As a former President of the once-respected University of the Philippines, we also invited Dr. Abueva to provide moral support, even if many of us do not necessarily agree with him on fundamental issues concerning Philippine society and systems of government. I imagine him, and many others like him who have very strong, intense, and sincere ideas on Philippine issues as unwilling puppets dancing to a discordant, deadly cacophony played by an orchestra in a macabre “Symphony of Hatred” under the batón of incompetence, greed, intolerance, envy, pervasive moral corruption, and exploitation incarnate.

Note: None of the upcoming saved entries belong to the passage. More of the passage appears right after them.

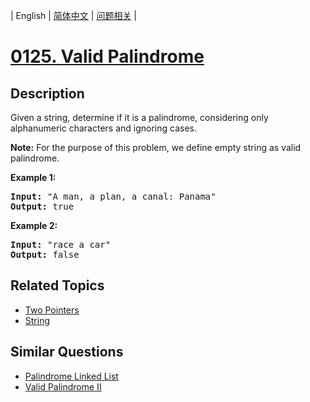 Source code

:
| English | [简体中文](README.md) | [问题相关](QUESTION.md) |
# [0125. Valid Palindrome](https://leetcode-cn.com/problems/valid-palindrome/)
## Description
<p>Given a string, determine if it is a palindrome, considering only alphanumeric characters and ignoring cases.</p>

<p><strong>Note:</strong>&nbsp;For the purpose of this problem, we define empty string as valid palindrome.</p>

<p><strong>Example 1:</strong></p>

<pre>
<strong>Input:</strong> &quot;A man, a plan, a canal: Panama&quot;
<strong>Output:</strong> true
</pre>

<p><strong>Example 2:</strong></p>

<pre>
<strong>Input:</strong> &quot;race a car&quot;
<strong>Output:</strong> false
</pre>

## Related Topics
- [Two Pointers](https://leetcode-cn.com/tag/two-pointers)
- [String](https://leetcode-cn.com/tag/string)
## Similar Questions
- [Palindrome Linked List](../0234/README_EN.md)
- [Valid Palindrome II](../0680/README_EN.md)
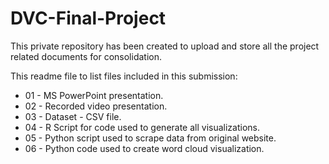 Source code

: # DVC-Final-Project
This private repository has been created to upload and store all the project related documents for consolidation.

This readme file to list files included in this submission:
* 01 - MS PowerPoint presentation.
* 02 - Recorded video presentation.
* 03 - Dataset - CSV file.
* 04 - R Script for code used to generate all visualizations.
* 05 - Python script used to scrape data from original website.
* 06 - Python code used to create word cloud visualization.
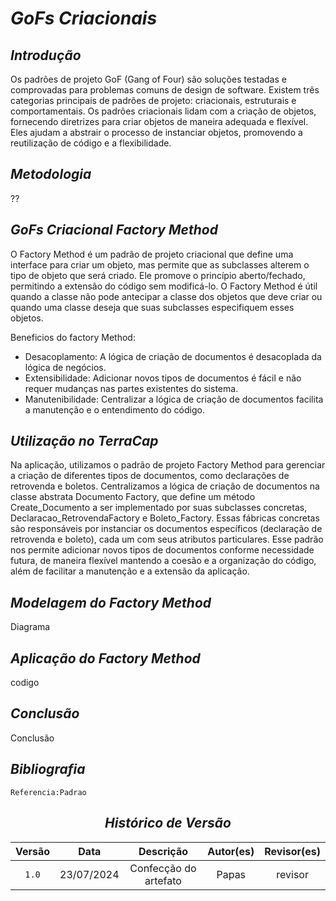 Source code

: # <a>*GoFs Criacionais*</a>

## <a>*Introdução*</a>

Os padrões de projeto GoF (Gang of Four) são soluções testadas e comprovadas para problemas comuns de design de software. Existem três categorias principais de padrões de projeto: criacionais, estruturais e comportamentais. Os padrões criacionais lidam com a criação de objetos, fornecendo diretrizes para criar objetos de maneira adequada e flexível. Eles ajudam a abstrair o processo de instanciar objetos, promovendo a reutilização de código e a flexibilidade.

## <a>*Metodologia*</a>

??

## <a>*GoFs Criacional Factory Method*</a>

O Factory Method é um padrão de projeto criacional que define uma interface para criar um objeto, mas permite que as subclasses alterem o tipo de objeto que será criado. Ele promove o princípio aberto/fechado, permitindo a extensão do código sem modificá-lo. O Factory Method é útil quando a classe não pode antecipar a classe dos objetos que deve criar ou quando uma classe deseja que suas subclasses especifiquem esses objetos.

Beneficios do factory Method:

- Desacoplamento: A lógica de criação de documentos é desacoplada da lógica de negócios.
- Extensibilidade: Adicionar novos tipos de documentos é fácil e não requer mudanças nas partes existentes do sistema.
- Manutenibilidade: Centralizar a lógica de criação de documentos facilita a manutenção e o entendimento do código.


## <a>*Utilização no TerraCap*</a>

Na aplicação, utilizamos o padrão de projeto Factory Method para gerenciar a criação de diferentes tipos de documentos, como declarações de retrovenda e boletos. Centralizamos a lógica de criação de documentos na classe abstrata Documento Factory, que define um método Create_Documento a ser implementado por suas subclasses concretas, Declaracao_RetrovendaFactory e Boleto_Factory. Essas fábricas concretas são responsáveis por instanciar os documentos específicos (declaração de retrovenda e boleto), cada um com seus atributos particulares. Esse padrão nos permite adicionar novos tipos de documentos conforme necessidade futura, de maneira flexível mantendo a coesão e a organização do código, além de facilitar a manutenção e a extensão da aplicação.

## <a>*Modelagem do Factory Method*</a>

Diagrama

## <a>*Aplicação do Factory Method*</a>

codigo

## <a>*Conclusão*</a>

Conclusão

## <a>*Bibliografia*</a>

    Referencia:Padrao

<Center>

## <a>*Histórico de Versão*</a>


| Versão |    Data    |       Descrição       | Autor(es) | Revisor(es) |
| :----: | :--------: | :-------------------: | :-------: | :---------: |
| `1.0`  | 23/07/2024 | Confecção do artefato |   Papas   |   revisor   |
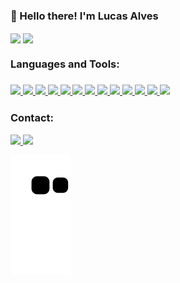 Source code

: <h3>👋 Hello there! I'm Lucas Alves</h3>
<div>
  <a>
    <img align="center" height="180em" src="https://github-readme-stats.vercel.app/api?username=LucasAlv3s&show_icons=true&theme=dark&include_all_commits=true&count_private=true" />
  <img align="center" height="120em" src="https://github-readme-stats.vercel.app/api/top-langs/?username=LucasAlv3s&layout=compact&langs_count=16&theme=dark" />
</div>

<h3>Languages and Tools:<h3>
<div>
  <a href="#">
    <img src="https://img.shields.io/badge/PHP-777BB4?style=for-the-badge&logo=php&logoColor=white" target="_blank">
  </a>
  <a href="#">
    <img src="https://img.shields.io/badge/Java-ED8B00?style=for-the-badge&logo=java&logoColor=white" target="_blank">
  </a>
  <a href="#">
    <img src="https://img.shields.io/badge/Python-3776AB?style=for-the-badge&logo=python&logoColor=white" target="_blank">
  </a>
  <a href="#">
    <img src="https://img.shields.io/badge/R-276DC3?style=for-the-badge&logo=r&logoColor=white" target="_blank">
  </a>
  <a href="#">
    <img src="https://img.shields.io/badge/JavaScript-F7DF1E?style=for-the-badge&logo=javascript&logoColor=black" target="_blank">
  </a>
  <a href="#">
    <img src="https://img.shields.io/badge/HTML5-E34F26?style=for-the-badge&logo=html5&logoColor=white" target="_blank">
  </a>
  <a href="#">
    <img src="https://img.shields.io/badge/CSS3-1572B6?style=for-the-badge&logo=css3&logoColor=white" target="_blank">
  </a>
  <a href="#">
    <img src="https://img.shields.io/badge/MySQL-00000F?style=for-the-badge&logo=mysql&logoColor=white" target="_blank">
  </a>
  <a href="#">
    <img src="https://img.shields.io/badge/PostgreSQL-316192?style=for-the-badge&logo=postgresql&logoColor=white" target="_blank">
  </a>
  <a href="#">
    <img src="https://img.shields.io/badge/Bootstrap-563D7C?style=for-the-badge&logo=bootstrap&logoColor=white" target="_blank">
  </a>
  <a href="#">
    <img src="https://img.shields.io/badge/Django-092E20?style=for-the-badge&logo=django&logoColor=white" target="_blank">
  </a>
  <a href="#">
    <img src="https://img.shields.io/badge/Flask-000000?style=for-the-badge&logo=flask&logoColor=white" target="_blank">
  </a>
  <a href="#">
    <img src="https://img.shields.io/badge/jQuery-0769AD?style=for-the-badge&logo=jquery&logoColor=white" target="_blank">
  </a>
</div>
  
<h3>Contact:</h3>
<div>
  <a href="https://www.linkedin.com/in/lucas-alves20/" target="_blank">
    <img src="https://img.shields.io/badge/LinkedIn-0077B5?style=for-the-badge&logo=linkedin&logoColor=white" target="_blank">
  </a>
  <a href="https://github.com/LucasAlv3s">
    <img src="https://img.shields.io/badge/GitHub-100000?style=for-the-badge&logo=github&logoColor=white" target="_blank">
  </a>
</div>
  
![Snake animation](https://github.com/LucasAlv3s/LucasAlv3s/blob/output/github-contribution-grid-snake.svg)
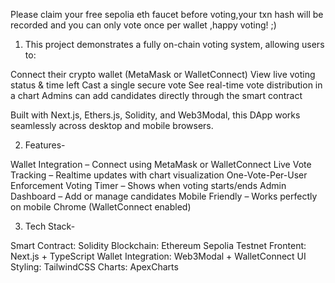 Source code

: Please claim your free sepolia eth faucet before voting,your txn hash will be recorded and you can only vote once per wallet ,happy voting! ;) 

1) This project demonstrates a fully on-chain voting system, allowing users to:

Connect their crypto wallet (MetaMask or WalletConnect)
View live voting status & time left
Cast a single secure vote
See real-time vote distribution in a chart
Admins can add candidates directly through the smart contract

Built with Next.js, Ethers.js, Solidity, and Web3Modal, this DApp works seamlessly across desktop and mobile browsers.

2) Features-

Wallet Integration – Connect using MetaMask or WalletConnect
Live Vote Tracking – Realtime updates with chart visualization
One-Vote-Per-User Enforcement
Voting Timer – Shows when voting starts/ends
Admin Dashboard – Add or manage candidates
Mobile Friendly – Works perfectly on mobile Chrome (WalletConnect enabled)


3) Tech Stack-

Smart Contract:	Solidity
Blockchain:	Ethereum Sepolia Testnet
Frontent: Next.js + TypeScript
Wallet Integration:	Web3Modal + WalletConnect
UI Styling:	TailwindCSS
Charts:	ApexCharts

When we invited Dr. Abueva, we had to be sure that there would be enough of us who could contribute to defray his expenses – plane fares, hotel stay, transportation, etc. Since we feel very proud and our sentiments are focused on the millions of Filipinos whose lives are almost subhuman, we did not want Dr. Abueva to come to California by availing of some funds from the Philippine Government. We thought that any government money that might be used for Dr. Abueva’s trip to California should be used instead to help the “poorest of the poor” among our people. Neither did we entertain the possibility that he could go to some super rich Filipinos and organizations to shoulder his travel expenses.

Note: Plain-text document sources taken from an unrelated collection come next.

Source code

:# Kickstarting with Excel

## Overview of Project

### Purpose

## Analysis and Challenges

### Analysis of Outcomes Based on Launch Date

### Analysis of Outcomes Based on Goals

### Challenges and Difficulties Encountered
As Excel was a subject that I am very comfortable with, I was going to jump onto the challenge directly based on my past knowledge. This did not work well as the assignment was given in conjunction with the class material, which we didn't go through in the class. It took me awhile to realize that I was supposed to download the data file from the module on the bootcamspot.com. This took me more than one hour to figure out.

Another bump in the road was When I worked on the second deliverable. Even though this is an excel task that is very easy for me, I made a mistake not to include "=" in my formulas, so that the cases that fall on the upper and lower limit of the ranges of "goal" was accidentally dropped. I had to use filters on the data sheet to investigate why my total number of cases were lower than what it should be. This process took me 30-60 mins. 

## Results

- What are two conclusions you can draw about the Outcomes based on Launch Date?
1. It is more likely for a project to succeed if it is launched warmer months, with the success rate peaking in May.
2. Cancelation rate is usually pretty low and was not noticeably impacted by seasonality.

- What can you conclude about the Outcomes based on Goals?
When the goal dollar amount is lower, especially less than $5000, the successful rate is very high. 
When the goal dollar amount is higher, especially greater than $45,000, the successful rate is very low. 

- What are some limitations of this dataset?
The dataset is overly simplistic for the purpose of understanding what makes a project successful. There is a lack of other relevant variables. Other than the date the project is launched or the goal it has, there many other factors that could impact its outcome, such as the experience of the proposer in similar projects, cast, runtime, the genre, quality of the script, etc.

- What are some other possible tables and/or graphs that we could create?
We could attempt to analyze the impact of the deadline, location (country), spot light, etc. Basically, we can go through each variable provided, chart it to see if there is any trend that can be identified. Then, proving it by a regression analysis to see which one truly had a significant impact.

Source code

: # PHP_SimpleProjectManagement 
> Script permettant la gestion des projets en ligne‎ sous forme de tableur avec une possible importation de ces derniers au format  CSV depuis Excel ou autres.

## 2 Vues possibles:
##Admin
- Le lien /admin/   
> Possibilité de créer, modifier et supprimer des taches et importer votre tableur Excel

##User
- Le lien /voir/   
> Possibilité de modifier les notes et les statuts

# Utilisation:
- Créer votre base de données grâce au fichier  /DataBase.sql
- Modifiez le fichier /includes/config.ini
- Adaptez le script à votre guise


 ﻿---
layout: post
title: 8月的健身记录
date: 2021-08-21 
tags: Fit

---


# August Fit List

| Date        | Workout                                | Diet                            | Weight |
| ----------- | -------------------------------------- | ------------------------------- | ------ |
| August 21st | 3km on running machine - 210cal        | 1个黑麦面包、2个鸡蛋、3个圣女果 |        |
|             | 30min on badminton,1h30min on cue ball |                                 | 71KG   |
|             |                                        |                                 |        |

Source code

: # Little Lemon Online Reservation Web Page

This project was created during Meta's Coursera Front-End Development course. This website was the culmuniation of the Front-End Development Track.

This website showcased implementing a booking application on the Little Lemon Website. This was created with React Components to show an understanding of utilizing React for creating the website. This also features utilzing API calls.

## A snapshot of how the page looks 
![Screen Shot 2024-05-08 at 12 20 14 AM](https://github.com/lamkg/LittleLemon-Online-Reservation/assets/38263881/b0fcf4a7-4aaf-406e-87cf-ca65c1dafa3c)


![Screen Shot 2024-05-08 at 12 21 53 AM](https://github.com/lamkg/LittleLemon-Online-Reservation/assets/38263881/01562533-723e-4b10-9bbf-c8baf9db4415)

Posing for posterity before the Forum on April 22 at the Social Hall of the San Francisco Consulate. From left seated: Jose Galang Caedo III who is President of the Filam Democratic Empowerment Council of San Francisco; Counselor Mayann Teodoro and her friend, Counselor Lourdes Santos-Tancinco. Standing from left to right: Counselor Rey Tancinco, Senior Partner of the Tancinco Law Offices, the biggest Filipino law office in America staffed by UP alumni; future Ambassador John Jiao who worked so hard to coordinate Dr. Abueva's visit to California; his boss, Vice Consul Fred Santos.

 


Courtesy call on the Office of the San Francisco Consul General, Maria Rowena Mendoza Sanchez (left), then Mrs. Abueva, Dr. Abueva, Ted Aquino, President of the UP Alumni Association of America, Dr. Isagani Sarmiento. It is interesting to note that among all the Consular posts of the Department of Foreign Affairs all over the world, the San Francisco Consulate General stands out in having the greatest number of Overseas Absentee Voters all over the world.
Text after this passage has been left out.